» **What is expected**:
With the line containing "The motivation for" as the start and the line containing "- TODO Global" as the end, transcribe that span of the entries below exactly, including both.
*** Study material ***
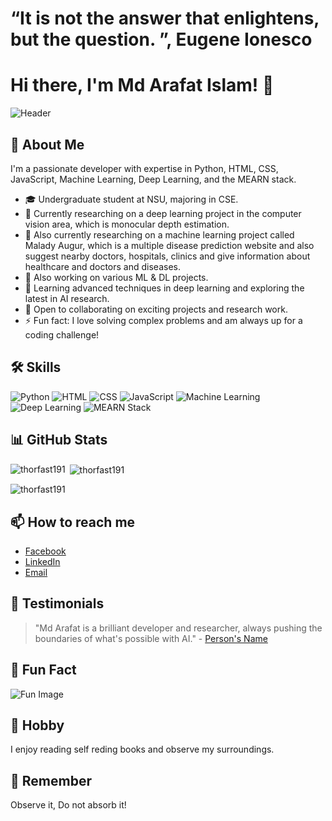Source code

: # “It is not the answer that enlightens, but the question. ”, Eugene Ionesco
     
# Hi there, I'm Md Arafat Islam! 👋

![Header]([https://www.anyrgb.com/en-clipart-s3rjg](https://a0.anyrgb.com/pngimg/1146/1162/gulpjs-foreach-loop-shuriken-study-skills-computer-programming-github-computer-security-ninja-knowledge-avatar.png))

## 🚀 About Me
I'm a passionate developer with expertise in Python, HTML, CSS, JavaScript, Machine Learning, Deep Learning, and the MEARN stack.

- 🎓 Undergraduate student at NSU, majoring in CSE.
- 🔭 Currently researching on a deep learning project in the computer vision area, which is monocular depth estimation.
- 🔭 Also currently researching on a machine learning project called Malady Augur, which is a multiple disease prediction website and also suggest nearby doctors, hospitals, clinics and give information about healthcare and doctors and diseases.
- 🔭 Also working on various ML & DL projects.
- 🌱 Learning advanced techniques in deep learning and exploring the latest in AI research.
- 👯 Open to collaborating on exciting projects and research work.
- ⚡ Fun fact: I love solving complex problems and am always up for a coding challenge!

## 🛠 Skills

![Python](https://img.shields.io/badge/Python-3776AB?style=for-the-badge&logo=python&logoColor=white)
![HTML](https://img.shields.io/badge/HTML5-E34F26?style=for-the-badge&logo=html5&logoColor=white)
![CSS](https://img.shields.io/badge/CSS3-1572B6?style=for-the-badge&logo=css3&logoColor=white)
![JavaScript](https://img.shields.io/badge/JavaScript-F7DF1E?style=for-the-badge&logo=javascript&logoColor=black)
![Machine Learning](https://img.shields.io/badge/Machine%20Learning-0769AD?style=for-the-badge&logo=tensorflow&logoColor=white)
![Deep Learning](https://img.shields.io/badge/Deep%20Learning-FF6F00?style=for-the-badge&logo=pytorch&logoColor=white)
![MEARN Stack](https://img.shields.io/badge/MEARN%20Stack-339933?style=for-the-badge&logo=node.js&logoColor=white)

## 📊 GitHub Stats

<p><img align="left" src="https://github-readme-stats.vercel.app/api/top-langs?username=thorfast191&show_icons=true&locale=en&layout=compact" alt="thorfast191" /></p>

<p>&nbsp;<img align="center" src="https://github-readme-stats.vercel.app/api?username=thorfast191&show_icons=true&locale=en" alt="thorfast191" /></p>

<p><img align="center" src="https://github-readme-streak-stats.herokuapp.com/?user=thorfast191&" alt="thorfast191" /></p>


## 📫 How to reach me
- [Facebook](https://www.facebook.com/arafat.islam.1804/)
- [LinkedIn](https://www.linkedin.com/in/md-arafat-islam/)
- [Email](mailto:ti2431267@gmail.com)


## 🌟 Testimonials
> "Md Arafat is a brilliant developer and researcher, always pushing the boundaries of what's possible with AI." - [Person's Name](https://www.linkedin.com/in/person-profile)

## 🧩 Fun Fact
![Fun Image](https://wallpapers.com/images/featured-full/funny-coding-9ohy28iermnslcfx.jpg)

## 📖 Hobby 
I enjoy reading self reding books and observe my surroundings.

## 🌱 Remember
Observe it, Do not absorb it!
*** End of Study material ***
*** Study material ***
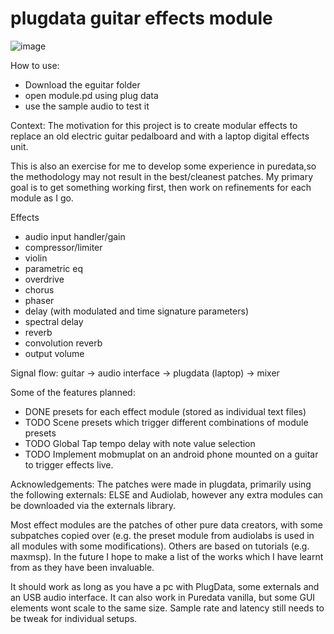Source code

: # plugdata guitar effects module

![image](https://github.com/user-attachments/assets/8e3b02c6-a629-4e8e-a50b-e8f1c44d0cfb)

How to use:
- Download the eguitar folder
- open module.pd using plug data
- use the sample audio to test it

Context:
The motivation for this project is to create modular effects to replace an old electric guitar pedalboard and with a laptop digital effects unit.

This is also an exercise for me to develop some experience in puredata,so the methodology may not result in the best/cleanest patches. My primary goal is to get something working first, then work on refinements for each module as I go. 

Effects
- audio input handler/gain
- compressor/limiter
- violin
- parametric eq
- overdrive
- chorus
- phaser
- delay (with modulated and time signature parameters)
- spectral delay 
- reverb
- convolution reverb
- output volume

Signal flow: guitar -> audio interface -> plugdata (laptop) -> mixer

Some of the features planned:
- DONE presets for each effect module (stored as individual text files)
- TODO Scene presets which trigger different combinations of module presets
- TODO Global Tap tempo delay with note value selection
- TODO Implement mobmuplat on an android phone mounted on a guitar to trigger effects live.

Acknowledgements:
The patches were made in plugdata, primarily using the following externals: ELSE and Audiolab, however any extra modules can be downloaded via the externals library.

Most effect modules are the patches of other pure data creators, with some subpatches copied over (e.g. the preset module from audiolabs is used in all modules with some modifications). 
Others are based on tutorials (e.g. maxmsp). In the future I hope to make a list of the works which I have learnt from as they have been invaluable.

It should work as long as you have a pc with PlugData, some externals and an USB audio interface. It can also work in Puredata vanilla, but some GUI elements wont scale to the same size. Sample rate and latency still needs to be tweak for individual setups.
*** End of Study material ***
» **Written response**:
The motivation for this project is to create modular effects to replace an old electric guitar pedalboard and with a laptop digital effects unit.

This is also an exercise for me to develop some experience in puredata,so the methodology may not result in the best/cleanest patches. My primary goal is to get something working first, then work on refinements for each module as I go. 

Effects
- audio input handler/gain
- compressor/limiter
- violin
- parametric eq
- overdrive
- chorus
- phaser
- delay (with modulated and time signature parameters)
- spectral delay 
- reverb
- convolution reverb
- output volume

Signal flow: guitar -> audio interface -> plugdata (laptop) -> mixer

Some of the features planned:
- DONE presets for each effect module (stored as individual text files)
- TODO Scene presets which trigger different combinations of module presets
- TODO Global Tap tempo delay with note value selection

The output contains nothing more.